Two significant items that are dealt with all too peripherally are recommended to the reader’s attention for further study: the unimaginably dismal state of roads in the early days, especially when compared to pretty much anywhere else in the industrialized world; and the fact that nowadays it is corporate fuel averages that first and foremost drives manufacturers to produce micro cars whether they want to or not.
The 54 featured cars range from 1903 to 2008 and are shown in chronological order. Each is described with one page of text pertaining to the marque and the specific model, and one to five pages of captioned photos. The cars are from museum and private collections; understandably, their location and ownership are not disclosed. Also not disclosed are the selection criteria. It should be noted that it was the publisher who had “final cut,” not Furman. It wouldn’t stretch the imagination too much to wonder if a British publisher, which Merrell is, has a different take on American cars? Many of the de rigeur names you’d expect are here, and a few you probably don’t. The book jacket describes the cars included as the “most iconic . . . ever produced.” The danger in making such pronouncements for the sole purpose of having a catchy one-liner is that the reader will struggle to grasp in what way, say, a 1995 Oldsmobile Aurora so singularly advanced the state of American automobile-making that it deserves pride of place here over other cars. Powell, a Managing Editor at Automobile Quarterly and an expert on American automotive history, surely knows his topic well enough to make such judgment calls but he or the publisher’s editor probably could have done a better job of sharing their thinking with the reader.

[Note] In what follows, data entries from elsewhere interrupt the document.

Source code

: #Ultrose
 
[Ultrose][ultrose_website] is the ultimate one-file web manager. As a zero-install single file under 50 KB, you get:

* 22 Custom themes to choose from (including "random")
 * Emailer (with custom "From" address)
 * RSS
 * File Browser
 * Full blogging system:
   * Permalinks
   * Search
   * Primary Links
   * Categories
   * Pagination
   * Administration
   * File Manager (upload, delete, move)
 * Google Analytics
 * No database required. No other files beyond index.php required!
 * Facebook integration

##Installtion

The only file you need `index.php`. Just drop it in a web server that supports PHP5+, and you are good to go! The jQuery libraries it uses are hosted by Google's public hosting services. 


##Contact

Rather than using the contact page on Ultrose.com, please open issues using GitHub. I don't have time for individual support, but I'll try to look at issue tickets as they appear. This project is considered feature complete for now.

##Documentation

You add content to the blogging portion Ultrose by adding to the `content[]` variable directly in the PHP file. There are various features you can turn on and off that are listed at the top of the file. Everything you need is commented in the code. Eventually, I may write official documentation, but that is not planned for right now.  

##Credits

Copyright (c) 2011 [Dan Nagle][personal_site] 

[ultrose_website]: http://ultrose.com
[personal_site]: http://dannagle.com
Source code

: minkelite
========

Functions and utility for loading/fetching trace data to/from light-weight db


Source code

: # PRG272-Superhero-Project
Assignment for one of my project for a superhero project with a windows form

The photos, on the other hand, require no thinking although they will yield much more if you do! Michael Furman developed a love of photography early on and now has three decades of professional work under his belt, along with an impressive catalog of books some of which he publishes himself. The unhurried observer will note his enormous attention to detail. For instance, in all shots each wheel has been individually turned so that logos on wheel hubs/hub caps are all right side up. If you have photographic inclinations yourself, examine the lighting in Furman’s photos and, if you can, picture alternate versions in your mind (i.e. what might you have done?). The point here being that the lighting is different from car to car. You will come to appreciate that light and shadow not only [a] have their place but even under the artificial conditions of controlled studio photography are a comprise, and [b] that it does not only take technical photographic skill but an understanding of each subject’s essential attributes to sensibly decide what to play up.

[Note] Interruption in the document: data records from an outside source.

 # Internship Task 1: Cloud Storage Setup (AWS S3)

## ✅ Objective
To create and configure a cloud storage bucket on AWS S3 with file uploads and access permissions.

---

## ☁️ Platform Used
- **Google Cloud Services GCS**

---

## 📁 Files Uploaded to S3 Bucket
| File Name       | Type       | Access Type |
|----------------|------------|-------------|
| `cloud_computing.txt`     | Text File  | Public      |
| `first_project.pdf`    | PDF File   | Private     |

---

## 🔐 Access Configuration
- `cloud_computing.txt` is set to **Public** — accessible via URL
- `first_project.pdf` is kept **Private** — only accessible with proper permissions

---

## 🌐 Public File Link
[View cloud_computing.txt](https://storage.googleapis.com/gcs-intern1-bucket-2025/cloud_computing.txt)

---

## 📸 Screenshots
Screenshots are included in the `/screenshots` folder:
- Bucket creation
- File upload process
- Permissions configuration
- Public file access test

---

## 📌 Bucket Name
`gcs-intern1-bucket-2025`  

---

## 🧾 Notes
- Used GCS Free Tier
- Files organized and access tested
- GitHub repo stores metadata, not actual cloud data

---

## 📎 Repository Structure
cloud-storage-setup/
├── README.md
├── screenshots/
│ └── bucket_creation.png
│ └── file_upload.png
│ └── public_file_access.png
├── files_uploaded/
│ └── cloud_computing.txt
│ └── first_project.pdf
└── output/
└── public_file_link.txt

From hard shiny chrome to soft wool, the photographer’s skill is able to capture physical properties in an almost tactile way. Most of the cars are photographed against a white background, a few against black. Again, gauge the impact this has on your perception. Also observe that many of the cars are shot from a lower-than-normal angle (by putting them on a platform). Even many of the close-ups are shot from unusual angles, making the old look new. The book’s landscape format provides an almost 25”-wide canvas when open and several photos take full advantage of it (most spectacularly a top-down shot of a teardrop-shaped pointy-nosed 1939 Lincoln Zephyr), and thanks to a properly rounded spine the book opens fully flat. Some of the convertibles are shown in top down and up configuration. Long story short: savor the photos!
Even the pages with a lot of black on them are remarkably fingerprint-resistant. Appended are mini bios of the men (sorry, no women this time) who made the cars, a glossary of motoring and coachwork terms, and a directory of museums and collections. The Index listing cars and people is sufficient but the Table of Contents really ought to have listed all the cars, if only to put less stress on the binding by constantly flipping back and forth.
Lastly, a tip of the hat to the publisher who has held the price on these books to what it was back when the first one came out in 2004. Most of the older ones are still available; also in softcover editions.